- **What you have to do**: Your task is to gather the lines below that hold the string "wind".
==== Available data
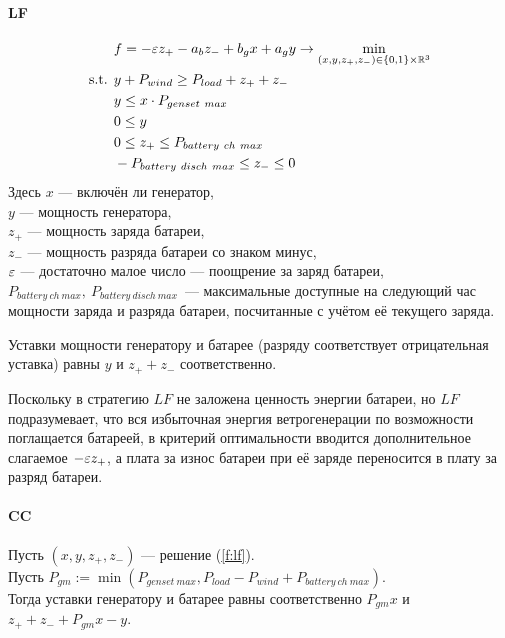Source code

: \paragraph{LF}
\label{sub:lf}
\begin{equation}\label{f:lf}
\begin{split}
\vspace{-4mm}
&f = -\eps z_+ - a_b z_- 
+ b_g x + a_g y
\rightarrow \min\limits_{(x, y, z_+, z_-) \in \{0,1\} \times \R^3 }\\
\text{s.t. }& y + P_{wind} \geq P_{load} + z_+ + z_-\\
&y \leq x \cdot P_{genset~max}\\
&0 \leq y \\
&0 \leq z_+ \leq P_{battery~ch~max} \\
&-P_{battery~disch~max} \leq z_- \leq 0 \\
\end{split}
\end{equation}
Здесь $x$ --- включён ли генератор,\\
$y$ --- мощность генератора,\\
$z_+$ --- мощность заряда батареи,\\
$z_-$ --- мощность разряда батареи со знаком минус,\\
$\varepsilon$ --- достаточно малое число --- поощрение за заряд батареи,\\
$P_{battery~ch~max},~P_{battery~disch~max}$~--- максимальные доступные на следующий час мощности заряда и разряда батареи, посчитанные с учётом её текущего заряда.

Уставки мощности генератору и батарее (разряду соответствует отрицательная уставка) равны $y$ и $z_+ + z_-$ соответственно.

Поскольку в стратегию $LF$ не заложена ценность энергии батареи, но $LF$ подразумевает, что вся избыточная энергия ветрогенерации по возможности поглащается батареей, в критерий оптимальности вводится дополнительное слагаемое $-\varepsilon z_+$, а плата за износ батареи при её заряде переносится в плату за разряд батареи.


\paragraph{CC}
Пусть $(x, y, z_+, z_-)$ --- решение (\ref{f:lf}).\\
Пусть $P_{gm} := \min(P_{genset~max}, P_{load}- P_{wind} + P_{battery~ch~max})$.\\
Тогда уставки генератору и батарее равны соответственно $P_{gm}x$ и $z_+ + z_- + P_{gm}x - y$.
========
- **Exercise result**:
\text{s.t. }& y + P_{wind} \geq P_{load} + z_+ + z_-\\
Пусть $P_{gm} := \min(P_{genset~max}, P_{load}- P_{wind} + P_{battery~ch~max})$.\\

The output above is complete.